EXERCISE BRIEF
If a line below contains the string "Base", return that line.

=-=-=

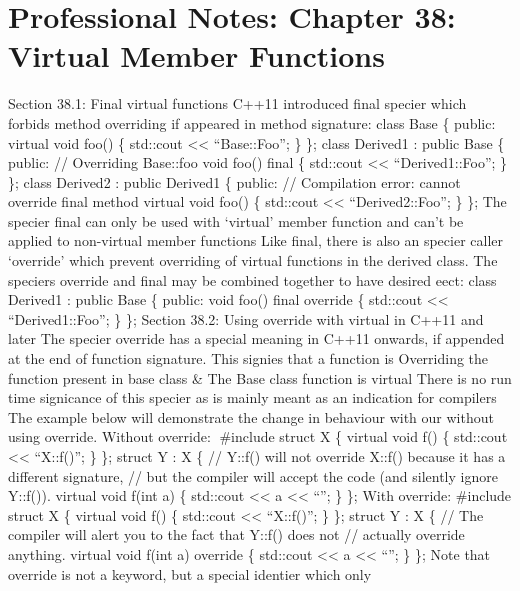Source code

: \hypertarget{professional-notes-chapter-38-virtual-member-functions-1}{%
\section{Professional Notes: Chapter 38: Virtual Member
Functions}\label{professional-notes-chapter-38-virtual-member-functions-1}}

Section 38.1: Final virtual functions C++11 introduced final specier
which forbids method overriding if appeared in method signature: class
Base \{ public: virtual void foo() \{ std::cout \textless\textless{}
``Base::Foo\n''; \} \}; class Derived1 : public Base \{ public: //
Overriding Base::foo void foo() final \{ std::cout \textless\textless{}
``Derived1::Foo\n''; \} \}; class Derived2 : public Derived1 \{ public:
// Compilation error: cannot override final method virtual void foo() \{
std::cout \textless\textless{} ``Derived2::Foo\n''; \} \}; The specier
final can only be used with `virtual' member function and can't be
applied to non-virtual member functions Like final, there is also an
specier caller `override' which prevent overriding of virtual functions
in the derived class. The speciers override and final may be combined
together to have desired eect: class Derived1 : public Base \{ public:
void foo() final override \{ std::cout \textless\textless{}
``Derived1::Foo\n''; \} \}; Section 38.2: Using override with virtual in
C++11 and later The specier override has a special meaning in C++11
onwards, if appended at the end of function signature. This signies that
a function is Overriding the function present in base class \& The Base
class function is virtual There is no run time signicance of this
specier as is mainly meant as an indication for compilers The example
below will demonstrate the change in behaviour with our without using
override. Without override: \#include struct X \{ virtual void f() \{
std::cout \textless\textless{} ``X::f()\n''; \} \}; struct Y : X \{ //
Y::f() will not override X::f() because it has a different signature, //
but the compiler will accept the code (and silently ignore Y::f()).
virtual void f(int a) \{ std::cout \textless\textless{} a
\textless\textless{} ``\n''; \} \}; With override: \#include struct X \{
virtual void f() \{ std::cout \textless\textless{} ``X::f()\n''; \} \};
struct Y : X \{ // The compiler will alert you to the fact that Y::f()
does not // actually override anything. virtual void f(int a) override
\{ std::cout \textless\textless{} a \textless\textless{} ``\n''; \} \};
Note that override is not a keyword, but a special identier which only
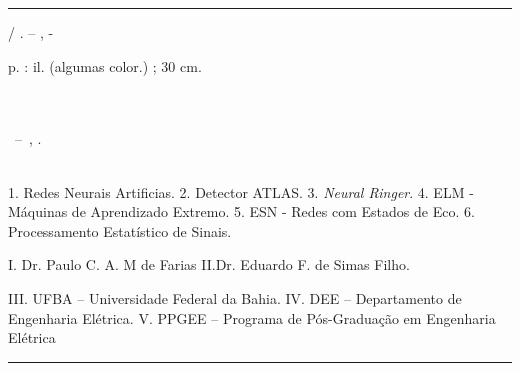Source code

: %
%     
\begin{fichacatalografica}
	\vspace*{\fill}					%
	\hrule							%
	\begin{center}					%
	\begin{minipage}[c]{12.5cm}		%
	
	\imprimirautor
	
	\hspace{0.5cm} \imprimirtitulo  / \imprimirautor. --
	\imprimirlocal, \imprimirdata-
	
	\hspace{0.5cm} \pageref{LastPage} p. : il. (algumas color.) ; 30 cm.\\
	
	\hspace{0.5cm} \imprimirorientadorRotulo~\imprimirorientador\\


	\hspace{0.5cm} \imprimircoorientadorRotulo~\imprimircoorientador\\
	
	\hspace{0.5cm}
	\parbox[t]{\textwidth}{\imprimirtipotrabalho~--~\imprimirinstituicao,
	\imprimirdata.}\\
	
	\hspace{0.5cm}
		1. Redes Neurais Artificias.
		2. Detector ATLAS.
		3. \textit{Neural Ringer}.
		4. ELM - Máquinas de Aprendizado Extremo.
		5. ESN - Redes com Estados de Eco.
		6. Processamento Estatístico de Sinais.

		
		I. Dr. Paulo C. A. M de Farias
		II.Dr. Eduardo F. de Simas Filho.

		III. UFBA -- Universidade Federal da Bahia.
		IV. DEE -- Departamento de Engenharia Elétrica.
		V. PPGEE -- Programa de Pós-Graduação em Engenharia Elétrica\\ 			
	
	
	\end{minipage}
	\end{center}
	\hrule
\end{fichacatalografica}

=-=-=

RESPONSE TO THE TASK
Base \{ public: virtual void foo() \{ std::cout \textless\textless{}
``Base::Foo\n''; \} \}; class Derived1 : public Base \{ public: //
Overriding Base::foo void foo() final \{ std::cout \textless\textless{}
together to have desired eect: class Derived1 : public Base \{ public:
a function is Overriding the function present in base class \& The Base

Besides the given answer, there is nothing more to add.